Don’t pack your bags full

Trust me on this one. Boy oh boy. Seoul is a Mecca for shoppoholics. Myeong-dong is filled to the brim with cute make-up stores, and Hongdae is great for clothes shopping. Anything you’ll need you can find there, and so much more. Pack your favourite items, your basics and necessities. But don’t stuff your suitcase to the brim… save that for when you’re going back home.

Be smart about your hand luggage!

Let’s face it, best case scenario is you’ll be on the go for about 15 hours all together. Think this through. My best advice is, be comfortable. Instead of a huge jacket, wear a nice big sweater or cardigan that you can drape over yourself if you get cold, and use as extra support for your neck. A good book makes time pass, and music can make the “Airplane Ears” a little more bearable. If you have a tablet to combine, even better.

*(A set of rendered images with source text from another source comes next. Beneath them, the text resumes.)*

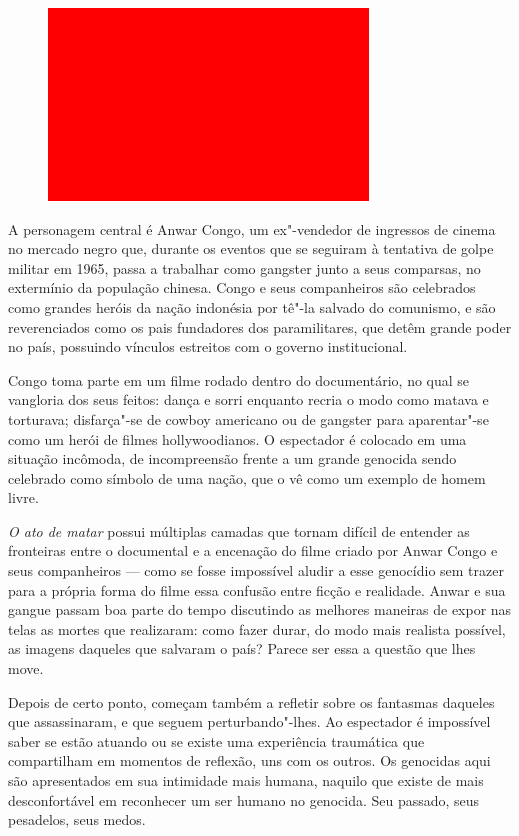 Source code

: \begin{figure}[!ht]
\centering
 \includegraphics[width=85mm]{./imgs/im1.jpg}
\caption{\footnotesize{}}
\end{figure}


A personagem central é Anwar Congo, um ex"-vendedor de ingressos de
cinema no mercado negro que, durante os eventos que se seguiram à
tentativa de golpe militar em 1965, passa a trabalhar como gangster
junto a seus comparsas, no extermínio da população chinesa. Congo e seus
companheiros são celebrados como grandes heróis da nação indonésia por
tê"-la salvado do comunismo, e são reverenciados como os pais fundadores
dos paramilitares, que detêm grande poder no país, possuindo vínculos
estreitos com o governo institucional.

Congo toma parte em um filme rodado dentro do documentário, no qual se
vangloria dos seus feitos: dança e sorri enquanto recria o modo como
matava e torturava; disfarça"-se de cowboy americano ou de gangster para
aparentar"-se como um herói de filmes hollywoodianos. O espectador é
colocado em uma situação incômoda, de incompreensão frente a um grande
genocida sendo celebrado como símbolo de uma nação, que o vê como um
exemplo de homem livre.

\emph{O ato de matar} possui múltiplas camadas que tornam difícil de
entender as fronteiras entre o documental e a encenação do filme criado
por Anwar Congo e seus companheiros --- como se fosse impossível aludir a
esse genocídio sem trazer para a própria forma do filme essa confusão
entre ficção e realidade. Anwar e sua gangue passam boa parte do tempo
discutindo as melhores maneiras de expor nas telas as mortes que
realizaram: como fazer durar, do modo mais realista possível, as imagens
daqueles que salvaram o país? Parece ser essa a questão que lhes move.

Depois de certo ponto, começam também a refletir sobre os fantasmas
daqueles que assassinaram, e que seguem perturbando"-lhes. Ao espectador
é impossível saber se estão atuando ou se existe uma experiência
traumática que compartilham em momentos de reflexão, uns com os outros.
Os genocidas aqui são apresentados em sua intimidade mais humana,
naquilo que existe de mais desconfortável em reconhecer um ser humano no
genocida. Seu passado, seus pesadelos, seus medos.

Most long distance flights like this will provide screens for each seat, and a selection of movies and entertainment. But I do advice you to be a little picky about your flight company, and check that you’ll not be 100% uncomfortable the entire time.

You will be served food, but we all know that’s rarely worth the £500 you paid. Bring some small snacks for when you get peckish and a toothbrush and hand/face moisturiser for when you’ve inevitably fallen asleep for a few hours. It does wonders.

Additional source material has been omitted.